WHAT YOU WILL DO => The answer must consist of every line below containing "scope".

___ EXERCISE MATERIALS ___

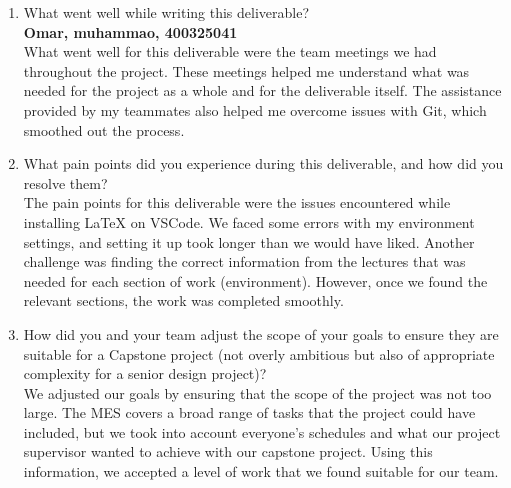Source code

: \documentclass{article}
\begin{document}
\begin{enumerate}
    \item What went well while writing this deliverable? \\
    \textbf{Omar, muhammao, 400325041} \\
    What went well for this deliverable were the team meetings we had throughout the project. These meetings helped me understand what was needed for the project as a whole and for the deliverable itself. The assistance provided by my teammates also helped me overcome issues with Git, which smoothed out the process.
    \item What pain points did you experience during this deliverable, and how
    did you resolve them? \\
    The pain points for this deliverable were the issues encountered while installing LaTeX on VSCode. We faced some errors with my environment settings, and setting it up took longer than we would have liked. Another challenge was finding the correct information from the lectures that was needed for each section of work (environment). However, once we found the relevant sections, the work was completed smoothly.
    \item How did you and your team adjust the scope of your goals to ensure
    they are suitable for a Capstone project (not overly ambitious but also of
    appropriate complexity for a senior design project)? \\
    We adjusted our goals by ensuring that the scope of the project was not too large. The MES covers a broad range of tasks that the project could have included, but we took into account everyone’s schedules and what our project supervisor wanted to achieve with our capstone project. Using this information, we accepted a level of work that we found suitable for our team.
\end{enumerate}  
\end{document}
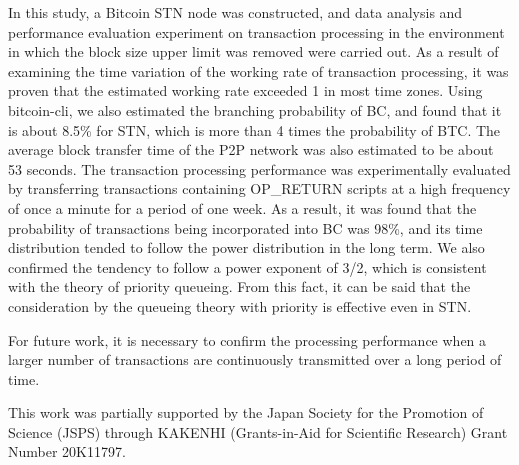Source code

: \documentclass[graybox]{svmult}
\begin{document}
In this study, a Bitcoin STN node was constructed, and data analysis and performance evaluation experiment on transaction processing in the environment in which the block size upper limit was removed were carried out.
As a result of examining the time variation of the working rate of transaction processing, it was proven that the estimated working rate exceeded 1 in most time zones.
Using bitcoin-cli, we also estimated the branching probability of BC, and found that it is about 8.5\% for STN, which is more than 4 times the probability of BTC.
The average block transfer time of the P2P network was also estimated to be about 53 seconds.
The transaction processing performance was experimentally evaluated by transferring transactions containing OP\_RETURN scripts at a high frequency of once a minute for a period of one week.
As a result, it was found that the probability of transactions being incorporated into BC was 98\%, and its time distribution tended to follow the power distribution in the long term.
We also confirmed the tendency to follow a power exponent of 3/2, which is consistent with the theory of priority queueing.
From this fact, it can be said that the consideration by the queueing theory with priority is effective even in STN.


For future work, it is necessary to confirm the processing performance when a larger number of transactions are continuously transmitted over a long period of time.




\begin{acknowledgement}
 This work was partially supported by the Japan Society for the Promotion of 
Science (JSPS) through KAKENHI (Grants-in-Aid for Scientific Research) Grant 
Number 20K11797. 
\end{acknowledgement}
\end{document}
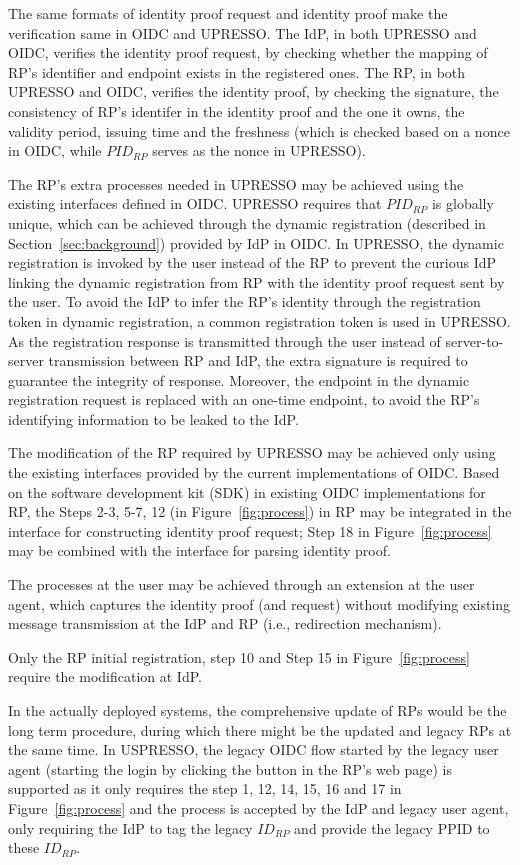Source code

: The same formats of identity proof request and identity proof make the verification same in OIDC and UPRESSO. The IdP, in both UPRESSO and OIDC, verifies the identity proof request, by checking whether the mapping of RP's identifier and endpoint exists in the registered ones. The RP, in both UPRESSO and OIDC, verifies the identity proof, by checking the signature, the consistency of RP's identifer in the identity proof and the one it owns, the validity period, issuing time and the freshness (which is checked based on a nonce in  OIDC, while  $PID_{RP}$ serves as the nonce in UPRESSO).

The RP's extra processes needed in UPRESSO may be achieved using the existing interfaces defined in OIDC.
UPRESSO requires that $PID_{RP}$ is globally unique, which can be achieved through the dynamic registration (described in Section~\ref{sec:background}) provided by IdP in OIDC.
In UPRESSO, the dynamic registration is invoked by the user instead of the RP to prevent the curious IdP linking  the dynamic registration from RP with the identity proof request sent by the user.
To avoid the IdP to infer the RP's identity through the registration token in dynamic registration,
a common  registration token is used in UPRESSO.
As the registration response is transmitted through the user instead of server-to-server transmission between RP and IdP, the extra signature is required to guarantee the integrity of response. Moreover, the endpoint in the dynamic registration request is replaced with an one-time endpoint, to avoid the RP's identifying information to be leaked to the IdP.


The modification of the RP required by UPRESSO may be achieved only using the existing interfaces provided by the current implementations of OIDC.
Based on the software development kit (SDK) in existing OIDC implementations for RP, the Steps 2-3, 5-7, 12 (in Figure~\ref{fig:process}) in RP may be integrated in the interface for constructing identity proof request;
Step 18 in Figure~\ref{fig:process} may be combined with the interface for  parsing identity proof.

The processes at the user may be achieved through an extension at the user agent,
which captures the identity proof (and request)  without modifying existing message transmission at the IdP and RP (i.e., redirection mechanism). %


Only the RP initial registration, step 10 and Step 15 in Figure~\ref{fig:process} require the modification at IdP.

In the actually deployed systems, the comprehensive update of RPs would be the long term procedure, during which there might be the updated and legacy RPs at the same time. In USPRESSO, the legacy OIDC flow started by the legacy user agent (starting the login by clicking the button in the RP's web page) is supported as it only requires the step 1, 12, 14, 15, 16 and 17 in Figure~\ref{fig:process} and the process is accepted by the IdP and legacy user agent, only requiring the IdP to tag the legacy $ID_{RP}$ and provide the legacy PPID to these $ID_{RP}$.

___

SOLUTION TO THIS EXERCISE =>
    \item How did you and your team adjust the scope of your goals to ensure
    We adjusted our goals by ensuring that the scope of the project was not too large. The MES covers a broad range of tasks that the project could have included, but we took into account everyone’s schedules and what our project supervisor wanted to achieve with our capstone project. Using this information, we accepted a level of work that we found suitable for our team.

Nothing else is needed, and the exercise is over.